--- Records to use Enclosed Below ---
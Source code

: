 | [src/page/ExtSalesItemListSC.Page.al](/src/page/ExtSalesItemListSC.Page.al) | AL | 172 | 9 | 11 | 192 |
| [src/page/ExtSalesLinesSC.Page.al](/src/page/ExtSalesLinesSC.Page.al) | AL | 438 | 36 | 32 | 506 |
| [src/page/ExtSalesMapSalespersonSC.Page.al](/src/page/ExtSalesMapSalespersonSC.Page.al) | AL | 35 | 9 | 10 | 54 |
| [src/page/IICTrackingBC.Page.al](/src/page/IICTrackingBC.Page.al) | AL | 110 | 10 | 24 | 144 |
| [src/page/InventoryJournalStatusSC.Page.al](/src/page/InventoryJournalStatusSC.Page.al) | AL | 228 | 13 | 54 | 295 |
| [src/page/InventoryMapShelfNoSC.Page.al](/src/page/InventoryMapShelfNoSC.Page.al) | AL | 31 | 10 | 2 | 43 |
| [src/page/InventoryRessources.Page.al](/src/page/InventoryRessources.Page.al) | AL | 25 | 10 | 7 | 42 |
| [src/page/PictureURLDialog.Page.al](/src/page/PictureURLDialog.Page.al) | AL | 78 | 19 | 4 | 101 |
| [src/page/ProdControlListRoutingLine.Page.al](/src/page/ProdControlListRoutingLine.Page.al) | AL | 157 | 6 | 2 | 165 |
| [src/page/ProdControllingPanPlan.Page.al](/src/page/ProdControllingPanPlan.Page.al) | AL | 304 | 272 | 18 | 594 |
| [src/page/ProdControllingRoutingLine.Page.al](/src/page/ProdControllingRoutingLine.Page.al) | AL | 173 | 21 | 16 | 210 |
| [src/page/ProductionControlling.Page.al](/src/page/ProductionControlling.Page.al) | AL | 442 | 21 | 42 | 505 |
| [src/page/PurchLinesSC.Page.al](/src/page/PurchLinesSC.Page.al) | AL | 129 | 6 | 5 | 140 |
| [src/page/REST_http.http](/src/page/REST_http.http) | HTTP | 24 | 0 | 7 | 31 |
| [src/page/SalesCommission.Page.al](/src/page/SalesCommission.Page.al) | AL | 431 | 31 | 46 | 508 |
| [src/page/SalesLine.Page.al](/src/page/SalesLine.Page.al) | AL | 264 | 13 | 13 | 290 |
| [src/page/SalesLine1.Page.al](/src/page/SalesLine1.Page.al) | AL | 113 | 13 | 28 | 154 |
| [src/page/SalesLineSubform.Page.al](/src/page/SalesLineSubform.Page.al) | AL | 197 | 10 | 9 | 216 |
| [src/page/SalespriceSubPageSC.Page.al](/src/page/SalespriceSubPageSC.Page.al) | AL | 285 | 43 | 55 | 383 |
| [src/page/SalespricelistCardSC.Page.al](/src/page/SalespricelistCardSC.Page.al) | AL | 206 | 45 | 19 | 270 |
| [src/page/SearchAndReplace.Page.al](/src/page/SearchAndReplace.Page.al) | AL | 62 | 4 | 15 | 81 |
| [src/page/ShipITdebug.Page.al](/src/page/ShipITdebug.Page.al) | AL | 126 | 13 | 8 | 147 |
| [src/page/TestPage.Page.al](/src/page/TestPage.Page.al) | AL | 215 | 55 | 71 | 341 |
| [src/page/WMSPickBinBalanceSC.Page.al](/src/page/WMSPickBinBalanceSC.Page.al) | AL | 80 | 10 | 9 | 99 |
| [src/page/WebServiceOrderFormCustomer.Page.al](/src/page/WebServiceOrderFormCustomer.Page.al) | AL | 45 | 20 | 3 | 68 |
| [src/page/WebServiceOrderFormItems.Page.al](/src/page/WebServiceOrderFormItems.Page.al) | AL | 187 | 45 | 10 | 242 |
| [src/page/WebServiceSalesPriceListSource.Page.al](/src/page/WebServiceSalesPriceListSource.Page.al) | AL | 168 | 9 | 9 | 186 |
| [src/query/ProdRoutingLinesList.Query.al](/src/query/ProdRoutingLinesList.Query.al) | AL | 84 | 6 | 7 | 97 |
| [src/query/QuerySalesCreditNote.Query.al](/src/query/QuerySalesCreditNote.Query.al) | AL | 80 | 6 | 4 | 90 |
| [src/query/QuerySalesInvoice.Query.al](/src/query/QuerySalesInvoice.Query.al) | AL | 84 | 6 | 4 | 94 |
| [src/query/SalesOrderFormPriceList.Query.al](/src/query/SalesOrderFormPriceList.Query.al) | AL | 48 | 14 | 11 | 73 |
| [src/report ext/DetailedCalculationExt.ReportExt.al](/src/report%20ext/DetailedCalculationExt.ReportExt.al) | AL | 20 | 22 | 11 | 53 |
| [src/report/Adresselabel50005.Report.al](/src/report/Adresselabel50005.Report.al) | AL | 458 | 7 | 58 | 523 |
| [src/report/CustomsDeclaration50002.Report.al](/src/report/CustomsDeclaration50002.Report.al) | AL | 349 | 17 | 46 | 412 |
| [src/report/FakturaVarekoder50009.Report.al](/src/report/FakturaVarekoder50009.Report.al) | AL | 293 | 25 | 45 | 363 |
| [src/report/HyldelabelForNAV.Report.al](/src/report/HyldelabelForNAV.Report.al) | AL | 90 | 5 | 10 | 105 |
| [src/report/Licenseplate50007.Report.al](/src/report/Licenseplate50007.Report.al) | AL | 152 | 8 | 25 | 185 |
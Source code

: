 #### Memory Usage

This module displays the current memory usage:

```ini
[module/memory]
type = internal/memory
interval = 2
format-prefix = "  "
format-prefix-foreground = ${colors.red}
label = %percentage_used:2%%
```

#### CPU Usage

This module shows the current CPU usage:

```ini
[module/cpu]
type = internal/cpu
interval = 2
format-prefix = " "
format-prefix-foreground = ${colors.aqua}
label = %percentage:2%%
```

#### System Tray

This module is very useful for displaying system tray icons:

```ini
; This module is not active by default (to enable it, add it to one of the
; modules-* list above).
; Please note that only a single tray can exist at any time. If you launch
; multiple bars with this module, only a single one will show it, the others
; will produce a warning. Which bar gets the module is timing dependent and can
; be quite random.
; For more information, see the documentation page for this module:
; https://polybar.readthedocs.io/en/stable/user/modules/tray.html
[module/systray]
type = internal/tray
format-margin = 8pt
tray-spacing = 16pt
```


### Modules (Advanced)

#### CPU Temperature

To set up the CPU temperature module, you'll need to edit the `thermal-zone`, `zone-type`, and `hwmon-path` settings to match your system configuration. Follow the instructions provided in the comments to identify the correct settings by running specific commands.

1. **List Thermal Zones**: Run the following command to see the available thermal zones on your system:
--- End of Enclosed Records to use ---
> _Problem to work on_
Beginning with the opening line and ending with the final one, transcribe the material exactly.

> _Result for this exercise_
Source code

: | [src/page/ExtSalesItemListSC.Page.al](/src/page/ExtSalesItemListSC.Page.al) | AL | 172 | 9 | 11 | 192 |
| [src/page/ExtSalesLinesSC.Page.al](/src/page/ExtSalesLinesSC.Page.al) | AL | 438 | 36 | 32 | 506 |
| [src/page/ExtSalesMapSalespersonSC.Page.al](/src/page/ExtSalesMapSalespersonSC.Page.al) | AL | 35 | 9 | 10 | 54 |
| [src/page/IICTrackingBC.Page.al](/src/page/IICTrackingBC.Page.al) | AL | 110 | 10 | 24 | 144 |
| [src/page/InventoryJournalStatusSC.Page.al](/src/page/InventoryJournalStatusSC.Page.al) | AL | 228 | 13 | 54 | 295 |
| [src/page/InventoryMapShelfNoSC.Page.al](/src/page/InventoryMapShelfNoSC.Page.al) | AL | 31 | 10 | 2 | 43 |
| [src/page/InventoryRessources.Page.al](/src/page/InventoryRessources.Page.al) | AL | 25 | 10 | 7 | 42 |
| [src/page/PictureURLDialog.Page.al](/src/page/PictureURLDialog.Page.al) | AL | 78 | 19 | 4 | 101 |
| [src/page/ProdControlListRoutingLine.Page.al](/src/page/ProdControlListRoutingLine.Page.al) | AL | 157 | 6 | 2 | 165 |
| [src/page/ProdControllingPanPlan.Page.al](/src/page/ProdControllingPanPlan.Page.al) | AL | 304 | 272 | 18 | 594 |
| [src/page/ProdControllingRoutingLine.Page.al](/src/page/ProdControllingRoutingLine.Page.al) | AL | 173 | 21 | 16 | 210 |
| [src/page/ProductionControlling.Page.al](/src/page/ProductionControlling.Page.al) | AL | 442 | 21 | 42 | 505 |
| [src/page/PurchLinesSC.Page.al](/src/page/PurchLinesSC.Page.al) | AL | 129 | 6 | 5 | 140 |
| [src/page/REST_http.http](/src/page/REST_http.http) | HTTP | 24 | 0 | 7 | 31 |
| [src/page/SalesCommission.Page.al](/src/page/SalesCommission.Page.al) | AL | 431 | 31 | 46 | 508 |
| [src/page/SalesLine.Page.al](/src/page/SalesLine.Page.al) | AL | 264 | 13 | 13 | 290 |
| [src/page/SalesLine1.Page.al](/src/page/SalesLine1.Page.al) | AL | 113 | 13 | 28 | 154 |
| [src/page/SalesLineSubform.Page.al](/src/page/SalesLineSubform.Page.al) | AL | 197 | 10 | 9 | 216 |
| [src/page/SalespriceSubPageSC.Page.al](/src/page/SalespriceSubPageSC.Page.al) | AL | 285 | 43 | 55 | 383 |
| [src/page/SalespricelistCardSC.Page.al](/src/page/SalespricelistCardSC.Page.al) | AL | 206 | 45 | 19 | 270 |
| [src/page/SearchAndReplace.Page.al](/src/page/SearchAndReplace.Page.al) | AL | 62 | 4 | 15 | 81 |
| [src/page/ShipITdebug.Page.al](/src/page/ShipITdebug.Page.al) | AL | 126 | 13 | 8 | 147 |
| [src/page/TestPage.Page.al](/src/page/TestPage.Page.al) | AL | 215 | 55 | 71 | 341 |
| [src/page/WMSPickBinBalanceSC.Page.al](/src/page/WMSPickBinBalanceSC.Page.al) | AL | 80 | 10 | 9 | 99 |
| [src/page/WebServiceOrderFormCustomer.Page.al](/src/page/WebServiceOrderFormCustomer.Page.al) | AL | 45 | 20 | 3 | 68 |
| [src/page/WebServiceOrderFormItems.Page.al](/src/page/WebServiceOrderFormItems.Page.al) | AL | 187 | 45 | 10 | 242 |
| [src/page/WebServiceSalesPriceListSource.Page.al](/src/page/WebServiceSalesPriceListSource.Page.al) | AL | 168 | 9 | 9 | 186 |
| [src/query/ProdRoutingLinesList.Query.al](/src/query/ProdRoutingLinesList.Query.al) | AL | 84 | 6 | 7 | 97 |
| [src/query/QuerySalesCreditNote.Query.al](/src/query/QuerySalesCreditNote.Query.al) | AL | 80 | 6 | 4 | 90 |
| [src/query/QuerySalesInvoice.Query.al](/src/query/QuerySalesInvoice.Query.al) | AL | 84 | 6 | 4 | 94 |
| [src/query/SalesOrderFormPriceList.Query.al](/src/query/SalesOrderFormPriceList.Query.al) | AL | 48 | 14 | 11 | 73 |
| [src/report ext/DetailedCalculationExt.ReportExt.al](/src/report%20ext/DetailedCalculationExt.ReportExt.al) | AL | 20 | 22 | 11 | 53 |
| [src/report/Adresselabel50005.Report.al](/src/report/Adresselabel50005.Report.al) | AL | 458 | 7 | 58 | 523 |
| [src/report/CustomsDeclaration50002.Report.al](/src/report/CustomsDeclaration50002.Report.al) | AL | 349 | 17 | 46 | 412 |
| [src/report/FakturaVarekoder50009.Report.al](/src/report/FakturaVarekoder50009.Report.al) | AL | 293 | 25 | 45 | 363 |
| [src/report/HyldelabelForNAV.Report.al](/src/report/HyldelabelForNAV.Report.al) | AL | 90 | 5 | 10 | 105 |
| [src/report/Licenseplate50007.Report.al](/src/report/Licenseplate50007.Report.al) | AL | 152 | 8 | 25 | 185 |
Source code

: #### Memory Usage

This module displays the current memory usage:

```ini
[module/memory]
type = internal/memory
interval = 2
format-prefix = "  "
format-prefix-foreground = ${colors.red}
label = %percentage_used:2%%
```

#### CPU Usage

This module shows the current CPU usage:

```ini
[module/cpu]
type = internal/cpu
interval = 2
format-prefix = " "
format-prefix-foreground = ${colors.aqua}
label = %percentage:2%%
```

#### System Tray

This module is very useful for displaying system tray icons:

```ini
; This module is not active by default (to enable it, add it to one of the
; modules-* list above).
; Please note that only a single tray can exist at any time. If you launch
; multiple bars with this module, only a single one will show it, the others
; will produce a warning. Which bar gets the module is timing dependent and can
; be quite random.
; For more information, see the documentation page for this module:
; https://polybar.readthedocs.io/en/stable/user/modules/tray.html
[module/systray]
type = internal/tray
format-margin = 8pt
tray-spacing = 16pt
```


### Modules (Advanced)

#### CPU Temperature

To set up the CPU temperature module, you'll need to edit the `thermal-zone`, `zone-type`, and `hwmon-path` settings to match your system configuration. Follow the instructions provided in the comments to identify the correct settings by running specific commands.

1. **List Thermal Zones**: Run the following command to see the available thermal zones on your system:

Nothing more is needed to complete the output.